Information provided section start
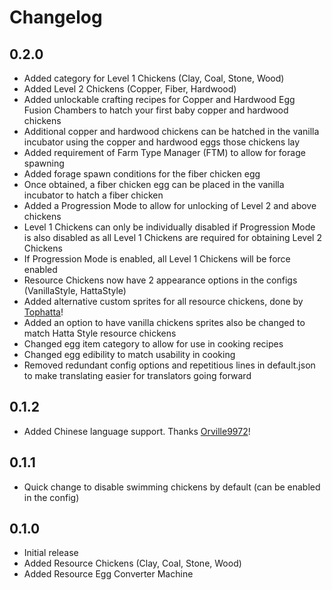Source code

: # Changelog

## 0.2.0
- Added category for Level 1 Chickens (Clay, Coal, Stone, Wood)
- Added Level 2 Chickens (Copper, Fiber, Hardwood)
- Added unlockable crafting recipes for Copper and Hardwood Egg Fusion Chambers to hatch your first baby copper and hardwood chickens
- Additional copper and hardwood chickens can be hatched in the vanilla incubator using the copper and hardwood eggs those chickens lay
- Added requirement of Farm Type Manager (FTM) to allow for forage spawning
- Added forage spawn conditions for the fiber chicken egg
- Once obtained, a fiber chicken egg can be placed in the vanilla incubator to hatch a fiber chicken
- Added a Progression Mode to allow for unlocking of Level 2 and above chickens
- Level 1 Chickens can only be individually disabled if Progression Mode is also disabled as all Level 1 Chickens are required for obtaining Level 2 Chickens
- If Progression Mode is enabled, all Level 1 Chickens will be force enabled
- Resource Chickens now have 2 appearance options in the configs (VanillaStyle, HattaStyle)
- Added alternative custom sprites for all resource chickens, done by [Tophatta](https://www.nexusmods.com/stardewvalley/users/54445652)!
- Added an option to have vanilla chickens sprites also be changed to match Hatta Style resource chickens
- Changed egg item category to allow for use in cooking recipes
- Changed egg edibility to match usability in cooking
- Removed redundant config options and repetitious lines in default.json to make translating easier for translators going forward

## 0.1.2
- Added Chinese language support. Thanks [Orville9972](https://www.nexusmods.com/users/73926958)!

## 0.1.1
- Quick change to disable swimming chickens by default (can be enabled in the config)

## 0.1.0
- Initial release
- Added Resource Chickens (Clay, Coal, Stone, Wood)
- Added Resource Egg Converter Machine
Information provided section end
Information provided section start
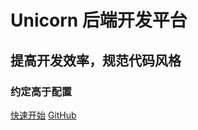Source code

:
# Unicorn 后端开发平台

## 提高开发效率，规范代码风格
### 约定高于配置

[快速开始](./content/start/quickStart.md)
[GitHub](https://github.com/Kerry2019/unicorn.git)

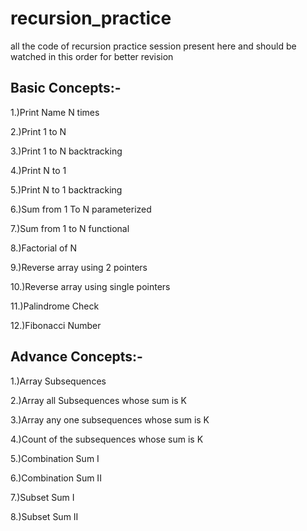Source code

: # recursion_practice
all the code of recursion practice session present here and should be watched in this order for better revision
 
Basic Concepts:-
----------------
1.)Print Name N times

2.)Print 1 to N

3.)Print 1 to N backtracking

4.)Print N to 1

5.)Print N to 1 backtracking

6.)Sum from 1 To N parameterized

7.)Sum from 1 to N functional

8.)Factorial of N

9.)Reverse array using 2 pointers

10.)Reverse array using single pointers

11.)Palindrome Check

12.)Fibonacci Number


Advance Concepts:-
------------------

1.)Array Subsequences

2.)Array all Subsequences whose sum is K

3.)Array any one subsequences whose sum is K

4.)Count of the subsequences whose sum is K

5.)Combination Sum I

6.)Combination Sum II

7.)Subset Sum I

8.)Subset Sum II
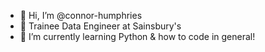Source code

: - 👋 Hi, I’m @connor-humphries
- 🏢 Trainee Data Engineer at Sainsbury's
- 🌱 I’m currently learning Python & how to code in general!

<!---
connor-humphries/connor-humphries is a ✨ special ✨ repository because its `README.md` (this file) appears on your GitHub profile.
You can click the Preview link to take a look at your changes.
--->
Information provided section end
▶ **What the task asks**
Wherever the string "Clay" appears in the entries, copy that line.

▶ **Problem solution**
- Added category for Level 1 Chickens (Clay, Coal, Stone, Wood)
- Added Resource Chickens (Clay, Coal, Stone, Wood)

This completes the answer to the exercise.